The former sentence involved pinioning a man’s hands behind his back and tying a long, stout rope around his wrists. Lead weights were secured to his feet and he was then dropped 40 or 50 feet toward the sea, falling until the rope went taut. The sudden deceleration inevitably dislocated the mutineer’s shoulders, and his wrists and arms were often shattered, too. The man was then twice hauled back up to be dropped again, a punishment that in his broken state was even more painful than the fall itself. Having been dropped three times, the mutineer would then usually be lashed as well.

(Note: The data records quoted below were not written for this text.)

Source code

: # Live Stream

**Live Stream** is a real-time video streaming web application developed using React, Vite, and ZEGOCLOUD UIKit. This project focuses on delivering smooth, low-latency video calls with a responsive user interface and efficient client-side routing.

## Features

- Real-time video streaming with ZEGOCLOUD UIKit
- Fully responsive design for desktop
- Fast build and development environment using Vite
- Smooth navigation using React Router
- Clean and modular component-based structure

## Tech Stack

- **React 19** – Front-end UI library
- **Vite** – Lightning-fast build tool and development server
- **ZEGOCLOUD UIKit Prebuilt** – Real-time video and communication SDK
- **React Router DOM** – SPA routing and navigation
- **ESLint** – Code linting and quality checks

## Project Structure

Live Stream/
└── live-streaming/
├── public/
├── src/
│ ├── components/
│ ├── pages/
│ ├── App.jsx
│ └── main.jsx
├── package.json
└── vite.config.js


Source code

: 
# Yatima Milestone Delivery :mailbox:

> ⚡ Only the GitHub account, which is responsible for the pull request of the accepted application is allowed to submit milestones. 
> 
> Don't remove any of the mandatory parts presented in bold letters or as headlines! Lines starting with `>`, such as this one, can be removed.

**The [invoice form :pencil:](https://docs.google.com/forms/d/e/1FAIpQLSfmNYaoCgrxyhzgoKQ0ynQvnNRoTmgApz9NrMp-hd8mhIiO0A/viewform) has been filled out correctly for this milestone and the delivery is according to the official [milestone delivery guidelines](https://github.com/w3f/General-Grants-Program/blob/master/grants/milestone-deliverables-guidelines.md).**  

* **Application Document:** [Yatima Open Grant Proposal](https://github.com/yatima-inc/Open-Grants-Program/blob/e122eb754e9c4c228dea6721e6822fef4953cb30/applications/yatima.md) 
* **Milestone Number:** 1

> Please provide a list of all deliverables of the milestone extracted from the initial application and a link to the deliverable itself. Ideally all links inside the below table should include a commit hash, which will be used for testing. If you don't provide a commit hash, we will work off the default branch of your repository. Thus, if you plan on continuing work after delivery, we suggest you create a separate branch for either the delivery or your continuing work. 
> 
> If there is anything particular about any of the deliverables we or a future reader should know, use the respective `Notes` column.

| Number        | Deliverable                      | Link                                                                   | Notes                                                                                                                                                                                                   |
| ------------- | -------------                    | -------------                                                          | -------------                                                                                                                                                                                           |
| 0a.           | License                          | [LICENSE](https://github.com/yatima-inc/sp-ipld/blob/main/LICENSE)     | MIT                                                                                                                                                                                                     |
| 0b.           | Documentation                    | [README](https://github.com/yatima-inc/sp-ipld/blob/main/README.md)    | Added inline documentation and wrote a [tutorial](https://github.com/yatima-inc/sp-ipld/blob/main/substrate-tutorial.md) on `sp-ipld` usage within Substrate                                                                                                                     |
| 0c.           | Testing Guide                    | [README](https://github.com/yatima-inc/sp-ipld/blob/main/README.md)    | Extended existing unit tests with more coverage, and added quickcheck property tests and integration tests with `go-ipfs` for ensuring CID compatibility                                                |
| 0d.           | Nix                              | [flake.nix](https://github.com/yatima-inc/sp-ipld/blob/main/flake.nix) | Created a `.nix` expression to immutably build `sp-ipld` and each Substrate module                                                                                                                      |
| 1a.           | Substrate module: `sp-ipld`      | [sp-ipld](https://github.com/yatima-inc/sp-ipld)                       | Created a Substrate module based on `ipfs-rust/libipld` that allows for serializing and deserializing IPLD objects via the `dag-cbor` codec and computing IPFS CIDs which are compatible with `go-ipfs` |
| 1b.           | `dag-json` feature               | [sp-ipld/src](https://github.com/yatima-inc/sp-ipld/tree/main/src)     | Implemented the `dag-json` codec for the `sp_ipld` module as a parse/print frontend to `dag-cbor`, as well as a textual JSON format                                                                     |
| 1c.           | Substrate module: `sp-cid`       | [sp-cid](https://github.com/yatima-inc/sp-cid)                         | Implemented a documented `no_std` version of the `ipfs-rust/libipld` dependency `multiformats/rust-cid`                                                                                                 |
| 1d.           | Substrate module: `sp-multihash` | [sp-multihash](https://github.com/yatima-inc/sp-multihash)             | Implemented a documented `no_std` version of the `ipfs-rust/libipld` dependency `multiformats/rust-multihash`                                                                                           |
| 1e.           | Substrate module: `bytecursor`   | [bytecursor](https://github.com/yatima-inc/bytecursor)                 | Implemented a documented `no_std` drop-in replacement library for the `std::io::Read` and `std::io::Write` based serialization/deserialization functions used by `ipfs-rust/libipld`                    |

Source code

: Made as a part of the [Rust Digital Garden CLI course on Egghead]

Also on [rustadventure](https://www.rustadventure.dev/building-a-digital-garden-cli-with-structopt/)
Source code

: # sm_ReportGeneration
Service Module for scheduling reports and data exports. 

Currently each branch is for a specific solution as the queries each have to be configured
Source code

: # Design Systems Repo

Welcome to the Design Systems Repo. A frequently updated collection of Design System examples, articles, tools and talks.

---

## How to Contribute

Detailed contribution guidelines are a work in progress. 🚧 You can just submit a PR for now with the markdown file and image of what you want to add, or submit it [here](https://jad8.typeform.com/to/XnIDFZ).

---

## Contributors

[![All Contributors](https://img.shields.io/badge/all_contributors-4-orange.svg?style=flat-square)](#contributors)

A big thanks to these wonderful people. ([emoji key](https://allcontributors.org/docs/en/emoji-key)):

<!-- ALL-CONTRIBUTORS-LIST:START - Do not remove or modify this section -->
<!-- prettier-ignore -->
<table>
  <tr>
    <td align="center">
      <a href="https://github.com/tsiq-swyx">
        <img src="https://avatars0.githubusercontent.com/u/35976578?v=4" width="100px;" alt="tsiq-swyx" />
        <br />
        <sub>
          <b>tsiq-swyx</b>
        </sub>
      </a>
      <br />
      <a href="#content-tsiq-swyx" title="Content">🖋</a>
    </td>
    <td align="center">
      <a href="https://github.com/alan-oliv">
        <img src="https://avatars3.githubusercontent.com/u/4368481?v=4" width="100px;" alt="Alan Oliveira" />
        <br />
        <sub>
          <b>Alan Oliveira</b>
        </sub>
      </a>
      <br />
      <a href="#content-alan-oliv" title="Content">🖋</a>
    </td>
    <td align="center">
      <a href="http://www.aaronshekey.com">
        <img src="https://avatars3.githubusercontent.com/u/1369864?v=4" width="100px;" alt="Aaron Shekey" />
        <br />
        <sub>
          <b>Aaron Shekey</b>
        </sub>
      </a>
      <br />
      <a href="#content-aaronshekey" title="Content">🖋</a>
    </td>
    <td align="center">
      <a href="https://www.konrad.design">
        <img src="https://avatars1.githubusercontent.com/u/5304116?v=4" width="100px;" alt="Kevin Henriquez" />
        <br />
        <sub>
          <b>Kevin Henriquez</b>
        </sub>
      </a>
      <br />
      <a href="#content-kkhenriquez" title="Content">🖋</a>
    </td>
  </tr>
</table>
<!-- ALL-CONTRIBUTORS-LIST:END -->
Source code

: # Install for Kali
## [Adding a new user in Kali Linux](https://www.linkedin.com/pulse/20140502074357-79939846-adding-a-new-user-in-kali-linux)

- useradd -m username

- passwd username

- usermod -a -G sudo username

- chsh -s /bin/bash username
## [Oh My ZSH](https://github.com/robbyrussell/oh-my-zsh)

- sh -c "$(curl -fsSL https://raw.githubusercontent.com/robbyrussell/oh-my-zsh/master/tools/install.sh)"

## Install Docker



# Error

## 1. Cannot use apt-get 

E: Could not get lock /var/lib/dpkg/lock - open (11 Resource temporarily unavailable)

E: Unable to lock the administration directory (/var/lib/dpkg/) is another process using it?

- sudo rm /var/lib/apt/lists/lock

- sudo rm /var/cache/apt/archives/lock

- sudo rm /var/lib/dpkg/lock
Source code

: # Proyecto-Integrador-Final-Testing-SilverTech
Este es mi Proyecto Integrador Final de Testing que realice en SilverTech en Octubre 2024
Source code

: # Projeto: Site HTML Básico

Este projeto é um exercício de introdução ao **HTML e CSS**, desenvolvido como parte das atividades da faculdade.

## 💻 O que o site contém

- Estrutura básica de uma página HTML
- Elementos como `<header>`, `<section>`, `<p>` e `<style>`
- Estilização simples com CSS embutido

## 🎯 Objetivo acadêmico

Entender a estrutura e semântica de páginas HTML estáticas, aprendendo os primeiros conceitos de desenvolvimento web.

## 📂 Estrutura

Keelhauling, which was a Dutch invention, was generally regarded as an even more severe punishment. Sentence was carried out by tying a man’s arms together above his head and binding his legs. He was given a sponge to bite down on, and a long rope was then passed under the keel of the moving ship and the ends secured to the sailor’s limbs so he could be pulled from one side of the vessel to the other. When the idea was first conceived, keelhauling almost always resulted in the death of the condemned man, who would either be cut to pieces by the barnacles covering the bottom of the ship or decapitated as he smashed into the hull. The ingenious Dutch found a solution to this problem, and soon each VOC ship was supplied with a special full-body harness, made of lead and leather, into which a man could be strapped. The harness was equipped with a flag on a long pole. By adjusting the length of the ropes until the flag was a certain height above the water, it was possible to ensure that the mutineer was dragged under the keel rather than across it, and the lead harness protected him from any incidental contact. Keelhauling, too, was generally repeated three times before the punishment was completed. Nevertheless, in an era in which only one man in seven could swim, it was such a terrifying ordeal that the full sentence was often not completed for fear that the victim would drown.

Soldiers and sailors desperate enough to risk such punishments would hardly balk at killing the officers who would inflict them, and the men whom Cornelisz and Jacobsz recruited to their plot were undoubtedly a rough lot. Significantly, however, they also included a number of senior officers and experienced soldiers and sailors of the sort required to run Batavia successfully.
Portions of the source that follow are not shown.